Votre politique de prix à l'Extérieur Quai ?
Le café est à 1,20 au comptoir et 1,60 en salle. Le plat du jour est à 9 euros et le menu, entrée/plat ou plat/dessert est à 12 euros le midi. Le soir, on propose Moules au choix et sa bière à 14,90 euros.
Pour vous, le fait maison, fait partie d'une stratégie prix accessible. Dans quelle mesure ?
Nous faisons nous-mêmes nos terrines, nos rillettes. Faire soi-même fait baisser les coûts à l'achat et cela demande du personnel pour l'élaboration. Dans le contexte actuel, c'est une adéquation qui est bonne pour la société. L'emploi est valorisé et on s'y retrouve. Derrière, il faut avoir le bon matériel et avoir une ligne de conduite cohérente.
Par exemple ?
Nous fabriquons nos croissants. J'ai installé le four adéquat. Cela me revient bien moins cher que si je les achetais chez un boulanger, la qualité que je prends est nettement supérieure et le client est heureux. Il faut faire très attention à la qualité du produit. Le consommateur y est très sensible. J'achète le poisson à Rungis et il m'arrive de mettre en plat du jour un bar rôti entier de 350 g. Après, c'est une question d'équilibre. Il savoir être généreux. Des actes généreux, ça manque dans nos établissements. Au Bouillon Belge, mon prédécesseur faisait la soirée coucous gratuit. Mais il servait des petites portions. J'ai conservé la formule en proposant une assiette bien remplie.

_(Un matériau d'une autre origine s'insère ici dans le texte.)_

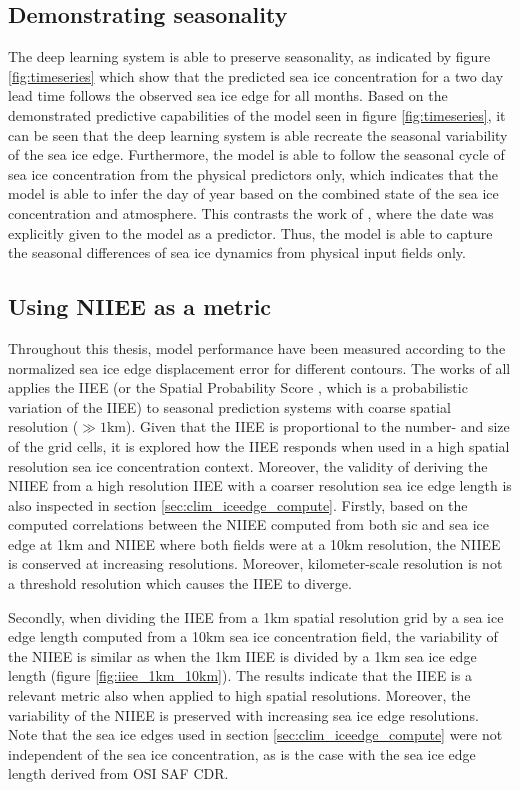 \documentclass[../main/thesis]{subfiles}
\begin{document}
\subsection{Demonstrating seasonality}
\label{sec:demonstrate_seasonality}
The deep learning system is able to preserve seasonality, as indicated by figure \ref{fig:timeseries} which show that the predicted sea ice concentration for a two day lead time follows the observed sea ice edge for all months. Based on the demonstrated predictive capabilities of the model seen in figure \ref{fig:timeseries}, it can be seen that the deep learning system is able recreate the seasonal variability of the sea ice edge. Furthermore, the model is able to follow the seasonal cycle of sea ice concentration from the physical predictors only, which indicates that the model is able to infer the day of year based on the combined state of the sea ice concentration and atmosphere. This contrasts the work of \citet{Grigoryev2022}, where the date was explicitly given to the model as a predictor. Thus, the model is able to capture the seasonal differences of sea ice dynamics from physical input fields only.

\subsection{Using NIIEE as a metric}
Throughout this thesis, model performance have been measured according to the normalized sea ice edge displacement error \citep{Goessling2016, Melsom2019, Palerme2019, Zampieri2019} for different contours. The works of \citet{Goessling2016, Palerme2019, Zampieri2019} all applies the IIEE (or the Spatial Probability Score \citep{Goessling2018}, which is a probabilistic variation of the IIEE) to seasonal prediction systems with coarse spatial resolution ($\gg1$km). Given that the IIEE is proportional to the number- and size of the grid cells, it is explored how the IIEE responds when used in a high spatial resolution sea ice concentration context. Moreover, the validity of deriving the NIIEE from a high resolution IIEE with a coarser resolution sea ice edge length is also inspected in section \ref{sec:clim_iceedge_compute}. Firstly, based on the computed correlations between the NIIEE computed from both sic and sea ice edge at 1km and NIIEE where both fields were at a 10km resolution, the NIIEE is conserved at increasing resolutions. Moreover, kilometer-scale resolution is not a threshold resolution which causes the IIEE to diverge.

Secondly, when dividing the IIEE from a 1km spatial resolution grid by a sea ice edge length computed from a 10km sea ice concentration field, the variability of the NIIEE is similar as when the 1km IIEE is divided by a 1km sea ice edge length (figure \ref{fig:iiee_1km_10km}). The results indicate that the IIEE is a relevant metric also when applied to high spatial resolutions. Moreover, the variability of the NIIEE is preserved with increasing sea ice edge resolutions. Note that the sea ice edges used in section \ref{sec:clim_iceedge_compute} were not independent of the sea ice concentration, as is the case with the sea ice edge length derived from OSI SAF CDR.
\end{document}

Eh bien j'ai nettement augmenté le chiffre d'affaires des ventes additionnelles, que ce soit les boissons, les desserts ce soir-là. C'est un rendez-vous différent que l'on donne à la clientèle.
La terrine sur table et à volonté, que vous pratiquez à l'Extérieur Quai, s'inscrit dans cet esprit ?
Oui. Et ne croyez pas que les consommateurs abusent. Rares sont ceux qui se goinfrent et la balance penche résolument du bon côté, du côté des clients satisfaits et qui reviennent. Le café/bar n'est pas un restaurant même si nous faisons une prestation repas. Cette prestation repas doit être pensée dans le cadre d'une activité qui est avant tout celle du débit de boissons. Le café doit conserver son identité s'il veut fonctionner.
La bière est un produit phare chez vous…
La bière est aussi complexe que le vin et si on sert la même bière que son voisin, je ne vois pas où est l'intérêt pour le client. La bière n'est pas considérée à sa juste valeur. On la prend souvent comme un accessoire. Au Bouillon Belge, nous proposons 14 bières à la pression et 10 au Bouillon Stef. Ici, nous avons 9 becs et je vais en rajouter 4 prochainement. Je travaille des bières peu connues des consommateurs de bière lambda en m'appuyant sur le savoir-faire de SAB Miller. J'ai un large choix de bières à la bouteille également. J'ai des clients qui viennent uniquement pour le plaisir de boire telle ou telle bière.
Vous êtes vice-trésorier du collectif Bars-bar. Pourquoi cet engagement ?
L'objectif est de remettre le café à sa place dans la société. On oublie complètement que le café est un vrai régulateur social, qu'il soit en ville ou en zone rurale. Quant au fait de faire venir des artistes, c'est important. Mais il ne faut pas organiser une soirée en pensant que c'est l'artiste qui va faire venir du monde. C'est au bistrot de faire venir la clientèle et de lui faire découvrir un spectacle ou un artiste. La notion est très importante. On revient à cette notion de générosité que j'évoquais tout à l'heure.